Recent months have seen a significant number of NGL infrastructure development announcements from Enterprise and others to address growing supply from liquids-rich plays, such as the Eagle Ford Shale (see Daily GPI, June 3; May 28; May 10; April 28). This has caused some to speculate that the ethane market will become oversupplied (see Daily GPI, June 14). Teague isn’t among them, though.

“Light feedstocks, primarily ethane and propane, continue to be preferred by ethylene crackers over their heavier crude oil feedstocks,” Teague said. “Approximately 82% of feedstocks consumed by U.S. crackers this quarter were NGLs…

“[W]hen you have [natural] gas selling at this relationship to crude oil, that is an incentive not only for petrochemicals to convert [crackers from naphtha to ethane], but frankly we’ve had meetings with petrochemical companies recently who are talking about debottlenecking and expansions.”

The NGL boom lifted Enterprise’s most recent quarterly results. Net income for the first fiscal quarter of 2010 was $378 million (50 cents/unit) versus $225 million (0.41 cents/unit) for the first quarter of 2009.

“Enterprise reported strong operating and financial results for the first quarter of 2010,” said CEO Michael A. Creel. “During the first quarter of 2010, NGL, crude oil, refined products and petrochemical pipeline volumes averaged more than 4 million b/d, while NGL fractionation volumes were a near record 473,000 b/d, equity NGL production was a record 122,000 b/d and propylene fractionation volumes were a record 80,000 b/d.”

The increase in equity NGL production was due to an 18,000 b/d increase in volumes from the partnership’s Rocky Mountain plants, which more than offset decreases from the South Texas, San Juan and Permian plants, the company said. Fee-based gas processing volumes were 2.7 Bcf/d for the first quarter of 2010 compared to 3.1 Bcf/d for the first quarter of 2009, primarily reflecting a decrease in fee-based processing volumes at plants in South Texas and South Louisiana.

“Our natural gas pipeline systems reported record volumes of 12.1 trillion Btu/d,” Creel said. “Driven by strong volumes and performance by the NGL, petrochemical services and offshore businesses, Enterprise posted an 11% increase in gross operating margin to $795 million and earned record distributable cash flow of $580 million in the first quarter of 2010.

“Growth in gross operating margin was supported by a modest improvement in United States and global economic activity; strong demand for NGLs and propylene by the petrochemical industry; natural gas and NGL production growth in the Rockies; and the rebound of crude oil, natural gas and NGL production from the Gulf of Mexico.”

The partnership’s Independence Hub platform and Trail pipeline reported aggregate gross operating margin of $47 million for the first quarter of 2010 compared to $56 million for the first quarter of 2009.

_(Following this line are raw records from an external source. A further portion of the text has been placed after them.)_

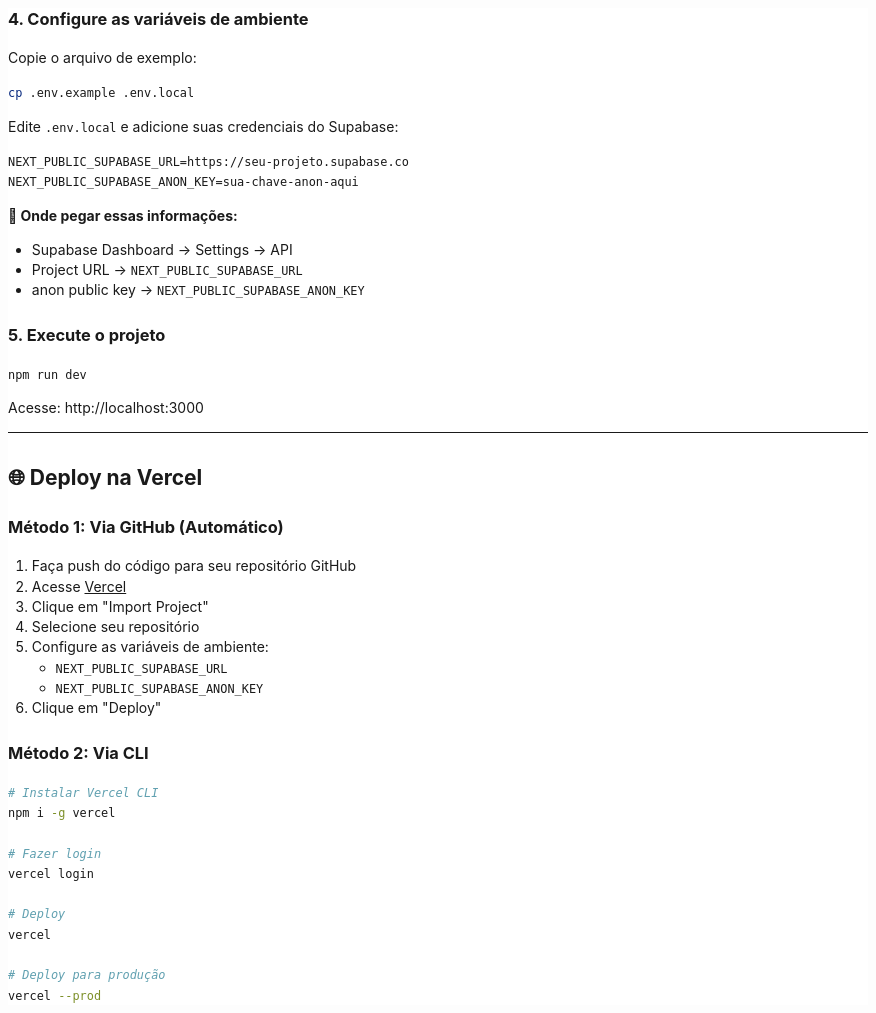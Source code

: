 ### **4. Configure as variáveis de ambiente**

Copie o arquivo de exemplo:

```bash
cp .env.example .env.local
```

Edite `.env.local` e adicione suas credenciais do Supabase:

```env
NEXT_PUBLIC_SUPABASE_URL=https://seu-projeto.supabase.co
NEXT_PUBLIC_SUPABASE_ANON_KEY=sua-chave-anon-aqui
```

**📝 Onde pegar essas informações:**
- Supabase Dashboard → Settings → API
- Project URL → `NEXT_PUBLIC_SUPABASE_URL`
- anon public key → `NEXT_PUBLIC_SUPABASE_ANON_KEY`

### **5. Execute o projeto**

```bash
npm run dev
```

Acesse: http://localhost:3000

---

## 🌐 **Deploy na Vercel**

### **Método 1: Via GitHub (Automático)**

1. Faça push do código para seu repositório GitHub
2. Acesse [Vercel](https://vercel.com)
3. Clique em "Import Project"
4. Selecione seu repositório
5. Configure as variáveis de ambiente:
   - `NEXT_PUBLIC_SUPABASE_URL`
   - `NEXT_PUBLIC_SUPABASE_ANON_KEY`
6. Clique em "Deploy"

### **Método 2: Via CLI**

```bash
# Instalar Vercel CLI
npm i -g vercel

# Fazer login
vercel login

# Deploy
vercel

# Deploy para produção
vercel --prod
```
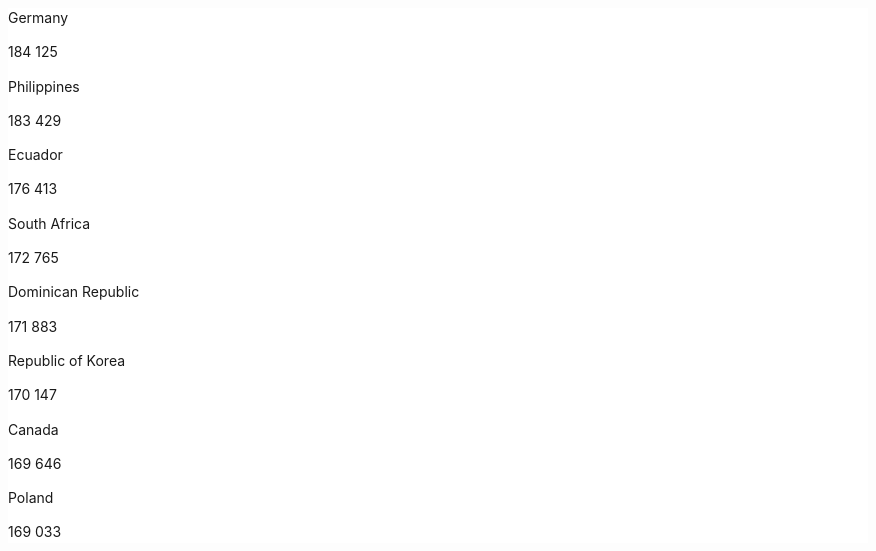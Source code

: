 




Germany


184 125






Philippines


183 429






Ecuador


176 413






South Africa


172 765






Dominican Republic


171 883






Republic of Korea


170 147






Canada


169 646






Poland


169 033
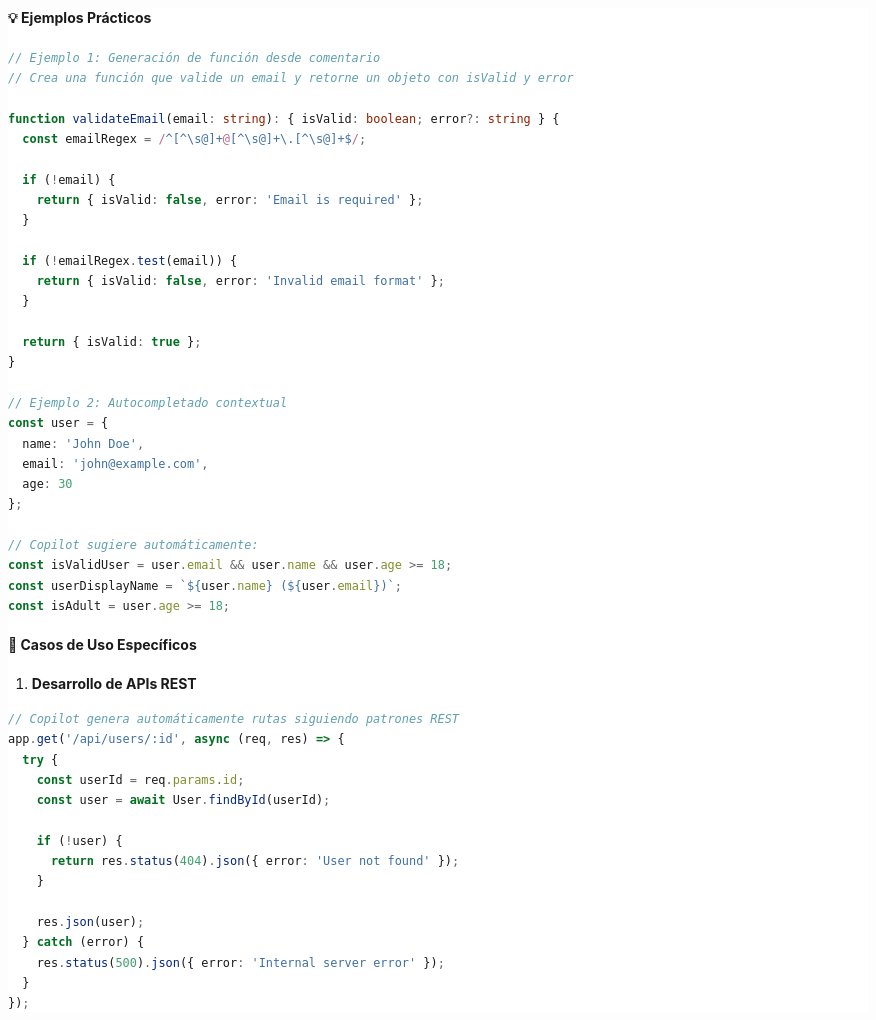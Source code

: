 #### 💡 Ejemplos Prácticos

```typescript
// Ejemplo 1: Generación de función desde comentario
// Crea una función que valide un email y retorne un objeto con isValid y error

function validateEmail(email: string): { isValid: boolean; error?: string } {
  const emailRegex = /^[^\s@]+@[^\s@]+\.[^\s@]+$/;
  
  if (!email) {
    return { isValid: false, error: 'Email is required' };
  }
  
  if (!emailRegex.test(email)) {
    return { isValid: false, error: 'Invalid email format' };
  }
  
  return { isValid: true };
}

// Ejemplo 2: Autocompletado contextual
const user = {
  name: 'John Doe',
  email: 'john@example.com',
  age: 30
};

// Copilot sugiere automáticamente:
const isValidUser = user.email && user.name && user.age >= 18;
const userDisplayName = `${user.name} (${user.email})`;
const isAdult = user.age >= 18;
```

#### 🎯 Casos de Uso Específicos

1. **Desarrollo de APIs REST**
```typescript
// Copilot genera automáticamente rutas siguiendo patrones REST
app.get('/api/users/:id', async (req, res) => {
  try {
    const userId = req.params.id;
    const user = await User.findById(userId);
    
    if (!user) {
      return res.status(404).json({ error: 'User not found' });
    }
    
    res.json(user);
  } catch (error) {
    res.status(500).json({ error: 'Internal server error' });
  }
});
```
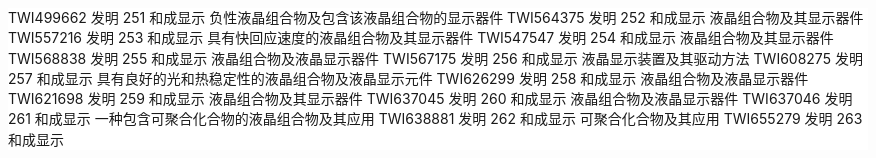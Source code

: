 TWI499662
发明
251
和成显示
负性液晶组合物及包含该液晶组合物的显示器件
TWI564375
发明
252
和成显示
液晶组合物及其显示器件
TWI557216
发明
253
和成显示
具有快回应速度的液晶组合物及其显示器件
TWI547547
发明
254
和成显示
液晶组合物及其显示器件
TWI568838
发明
255
和成显示
液晶组合物及液晶显示器件
TWI567175
发明
256
和成显示
液晶显示装置及其驱动方法
TWI608275
发明
257
和成显示
具有良好的光和热稳定性的液晶组合物及液晶显示元件
TWI626299
发明
258
和成显示
液晶组合物及液晶显示器件
TWI621698
发明
259
和成显示
液晶组合物及其显示器件
TWI637045
发明
260
和成显示
液晶组合物及液晶显示器件
TWI637046
发明
261
和成显示
一种包含可聚合化合物的液晶组合物及其应用
TWI638881
发明
262
和成显示
可聚合化合物及其应用
TWI655279
发明
263
和成显示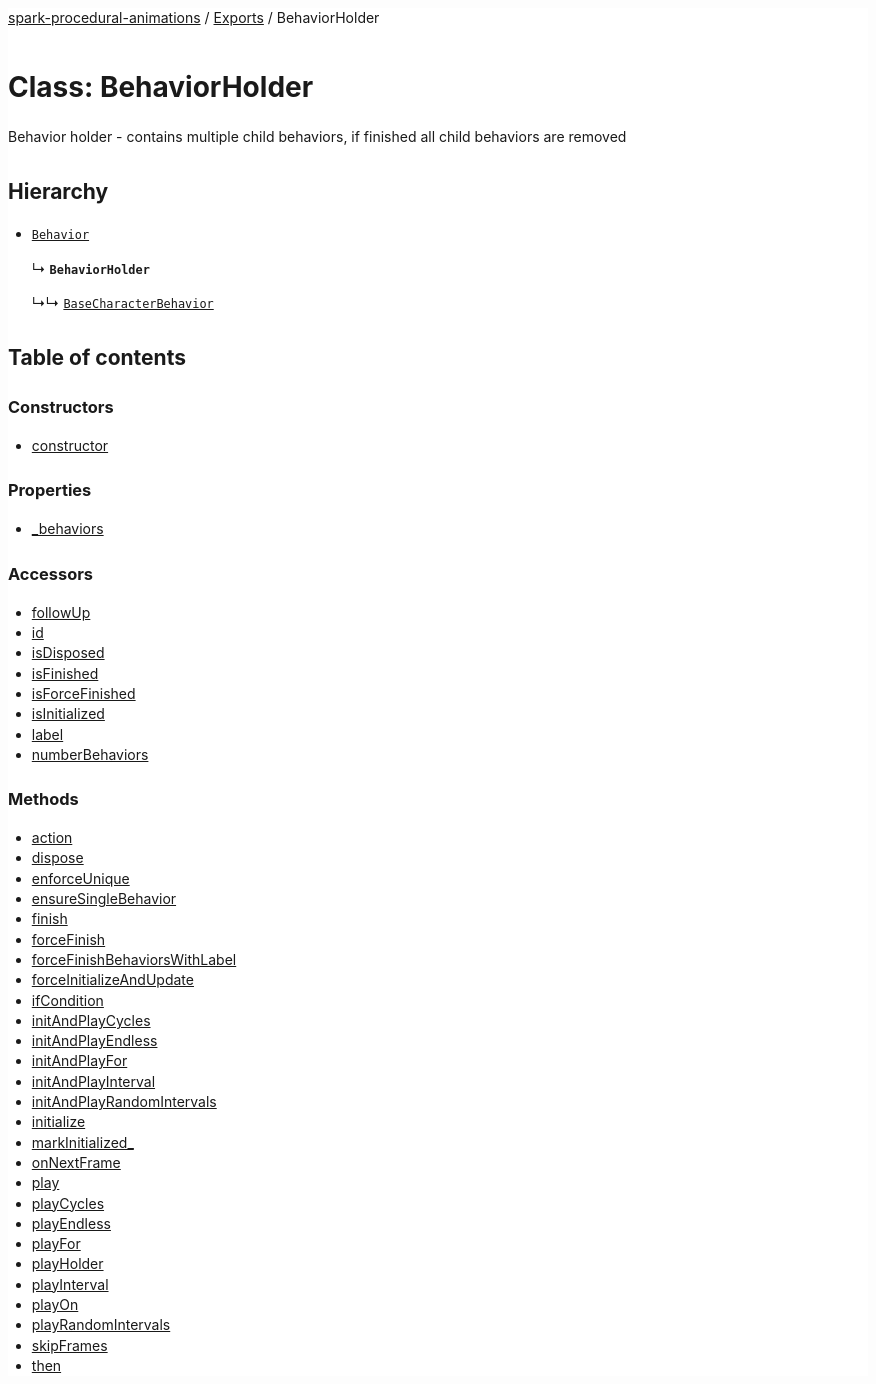 [spark-procedural-animations](../README.md) / [Exports](../modules.md) / BehaviorHolder

# Class: BehaviorHolder

Behavior holder - contains multiple child behaviors, if finished all child behaviors are removed

## Hierarchy

- [`Behavior`](Behavior.md)

  ↳ **`BehaviorHolder`**

  ↳↳ [`BaseCharacterBehavior`](BaseCharacterBehavior.md)

## Table of contents

### Constructors

- [constructor](BehaviorHolder.md#constructor)

### Properties

- [\_behaviors](BehaviorHolder.md#_behaviors)

### Accessors

- [followUp](BehaviorHolder.md#followup)
- [id](BehaviorHolder.md#id)
- [isDisposed](BehaviorHolder.md#isdisposed)
- [isFinished](BehaviorHolder.md#isfinished)
- [isForceFinished](BehaviorHolder.md#isforcefinished)
- [isInitialized](BehaviorHolder.md#isinitialized)
- [label](BehaviorHolder.md#label)
- [numberBehaviors](BehaviorHolder.md#numberbehaviors)

### Methods

- [action](BehaviorHolder.md#action)
- [dispose](BehaviorHolder.md#dispose)
- [enforceUnique](BehaviorHolder.md#enforceunique)
- [ensureSingleBehavior](BehaviorHolder.md#ensuresinglebehavior)
- [finish](BehaviorHolder.md#finish)
- [forceFinish](BehaviorHolder.md#forcefinish)
- [forceFinishBehaviorsWithLabel](BehaviorHolder.md#forcefinishbehaviorswithlabel)
- [forceInitializeAndUpdate](BehaviorHolder.md#forceinitializeandupdate)
- [ifCondition](BehaviorHolder.md#ifcondition)
- [initAndPlayCycles](BehaviorHolder.md#initandplaycycles)
- [initAndPlayEndless](BehaviorHolder.md#initandplayendless)
- [initAndPlayFor](BehaviorHolder.md#initandplayfor)
- [initAndPlayInterval](BehaviorHolder.md#initandplayinterval)
- [initAndPlayRandomIntervals](BehaviorHolder.md#initandplayrandomintervals)
- [initialize](BehaviorHolder.md#initialize)
- [markInitialized\_](BehaviorHolder.md#markinitialized_)
- [onNextFrame](BehaviorHolder.md#onnextframe)
- [play](BehaviorHolder.md#play)
- [playCycles](BehaviorHolder.md#playcycles)
- [playEndless](BehaviorHolder.md#playendless)
- [playFor](BehaviorHolder.md#playfor)
- [playHolder](BehaviorHolder.md#playholder)
- [playInterval](BehaviorHolder.md#playinterval)
- [playOn](BehaviorHolder.md#playon)
- [playRandomIntervals](BehaviorHolder.md#playrandomintervals)
- [skipFrames](BehaviorHolder.md#skipframes)
- [then](BehaviorHolder.md#then)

Natural gas volumes on the partnership’s Independence Hub system decreased to 717 billion Btu/d for the first quarter of 2010 from 922 billion Btu/d for the first quarter of 2009 due to lower production volumes as the result of depletion and downtime associated with the recompletion of the Mondo well, which was completed in March 2010. Producers expect to recomplete one well and add a new well during the remainder of 2010, the partnership said. “We expect more new wells to be connected during 2011. Total offshore natural gas pipeline volumes were 1.4 trillion Btu/d for the first quarter of 2010 versus 1.5 trillion Btu/d for the first quarter of 2009,” it said.